A couple of years ago I came home one afternoon to find a sycamore tree, a skinny little, smooth-barked sapling, planted in my back yard. I'm not exactly sure where on the farm Daddy found it, but he and Mama knew in that strange way that parents know their children that I would want it.
It was about four feet tall at the time; it is now probably up to eight orn ine. (Sycamores, like children and credit card balances, grow quickly.) It is mature enough to have had, in the summer, leaves as big as the spread hand of a lumberjack, each one covered in tiny little bristles that made it feel like the velveteen collar on the pink corduroy coat I had as a child.
In November, when the color started draining out of the landscape, the leaves turned tea-brown and dropped languidly to the ground, curled at the edges, the lumberjack closing his hand into a fist -- whether in an attempt to hold on to the summer or to fight off the winter I can't say.
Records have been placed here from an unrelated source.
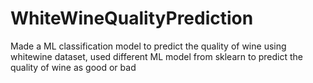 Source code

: # WhiteWineQualityPrediction
Made a ML classification model to predict the quality of wine using whitewine dataset, used different ML model from sklearn to predict the quality of wine as good or bad
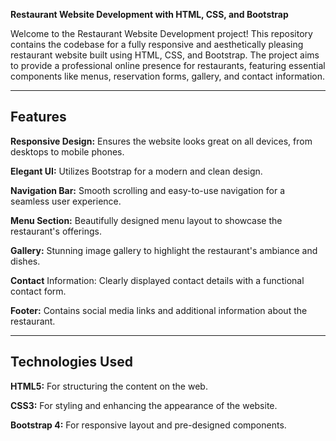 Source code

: **Restaurant Website Development with HTML, CSS, and Bootstrap**

Welcome to the Restaurant Website Development project! This repository contains the codebase for a fully responsive and aesthetically pleasing restaurant website built using HTML, CSS, and Bootstrap. The project aims to provide a professional online presence for restaurants, featuring essential components like menus, reservation forms, gallery, and contact information.
<hr>

<h2>Features</h2>

**Responsive Design:** Ensures the website looks great on all devices, from desktops to mobile phones.

**Elegant UI:** Utilizes Bootstrap for a modern and clean design.

**Navigation Bar:** Smooth scrolling and easy-to-use navigation for a seamless user experience.

**Menu Section:** Beautifully designed menu layout to showcase the restaurant's offerings.

**Gallery:** Stunning image gallery to highlight the restaurant's ambiance and dishes.

**Contact** Information: Clearly displayed contact details with a functional contact form.

**Footer:** Contains social media links and additional information about the restaurant.
<hr>

<h2>Technologies Used</h2>

**HTML5:** For structuring the content on the web.

**CSS3:** For styling and enhancing the appearance of the website.

**Bootstrap 4:** For responsive layout and pre-designed components.
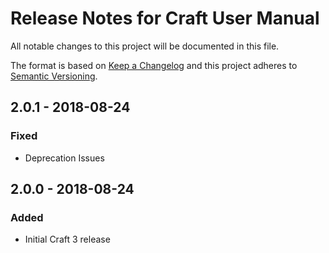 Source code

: # Release Notes for Craft User Manual

All notable changes to this project will be documented in this file.

The format is based on [Keep a Changelog](http://keepachangelog.com/) and this project adheres to [Semantic Versioning](http://semver.org/).

## 2.0.1 - 2018-08-24
### Fixed
- Deprecation Issues

## 2.0.0 - 2018-08-24
### Added
- Initial Craft 3 release
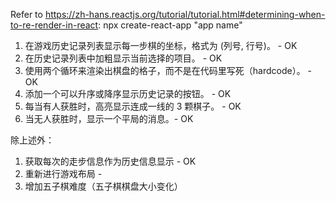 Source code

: Refer to https://zh-hans.reactjs.org/tutorial/tutorial.html#determining-when-to-re-render-in-react:
npx create-react-app "app name"


1. 在游戏历史记录列表显示每一步棋的坐标，格式为 (列号, 行号)。 - OK
2. 在历史记录列表中加粗显示当前选择的项目。 - OK
3. 使用两个循环来渲染出棋盘的格子，而不是在代码里写死（hardcode）。 - OK
4. 添加一个可以升序或降序显示历史记录的按钮。 - OK
5. 每当有人获胜时，高亮显示连成一线的 3 颗棋子。 - OK
6. 当无人获胜时，显示一个平局的消息。- OK


除上述外：
1. 获取每次的走步信息作为历史信息显示 - OK
2. 重新进行游戏布局 -
3. 增加五子棋难度（五子棋棋盘大小变化）
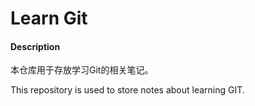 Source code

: # Learn Git

#### Description

本仓库用于存放学习Git的相关笔记。

This repository is used to store notes about learning GIT. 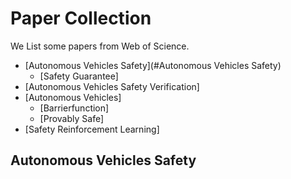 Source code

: <div id="top">

# Paper Collection

We List some papers from Web of Science.

- [Autonomous Vehicles Safety](#Autonomous Vehicles Safety)
  - [Safety Guarantee]
- [Autonomous Vehicles Safety Verification]
- [Autonomous Vehicles]
  - [Barrierfunction]
  - [Provably Safe]
- [Safety Reinforcement Learning]


## Autonomous Vehicles Safety

<!-- <details><summary>(Click for details)</summary> -->
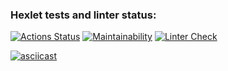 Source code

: ### Hexlet tests and linter status:
[![Actions Status](https://github.com/anorone/frontend-project-lvl1/workflows/hexlet-check/badge.svg)](https://github.com/anorone/frontend-project-lvl1/actions)
[![Maintainability](https://api.codeclimate.com/v1/badges/20945a61a99587de5e7d/maintainability)](https://codeclimate.com/github/anorone/frontend-project-lvl1/maintainability)
[![Linter Check](https://github.com/anorone/frontend-project-lvl1/actions/workflows/linter-check.yml/badge.svg)](https://github.com/anorone/frontend-project-lvl1/actions/workflows/linter-check.yml)

[![asciicast](https://asciinema.org/a/438640.svg)](https://asciinema.org/a/438640)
I also can't say when I first noticed that the tree was naked. I see it every time I walk out the back door to get in the car or take out the trash, but, like most people, I see without seeing sometimes. And, to be honest, I probably wouldn't have noticed its nudity on that particular day had not one leaf, just as I walked outside, lost its grip on the branch to which it had been clinging and gone floating down a river of wind across the yard.
There were still three or four tiny leaves left on the topmost branches, but the sycamore was otherwise bare. Its slender branches -- angled, not curved, toward the pale gray sky -- made it look exactly like the trees I had painted in my fourth grade snowscape, the one for which we used dark blue construction paper and white paint (as if we south Georgia children knew anything at all about snowscapes).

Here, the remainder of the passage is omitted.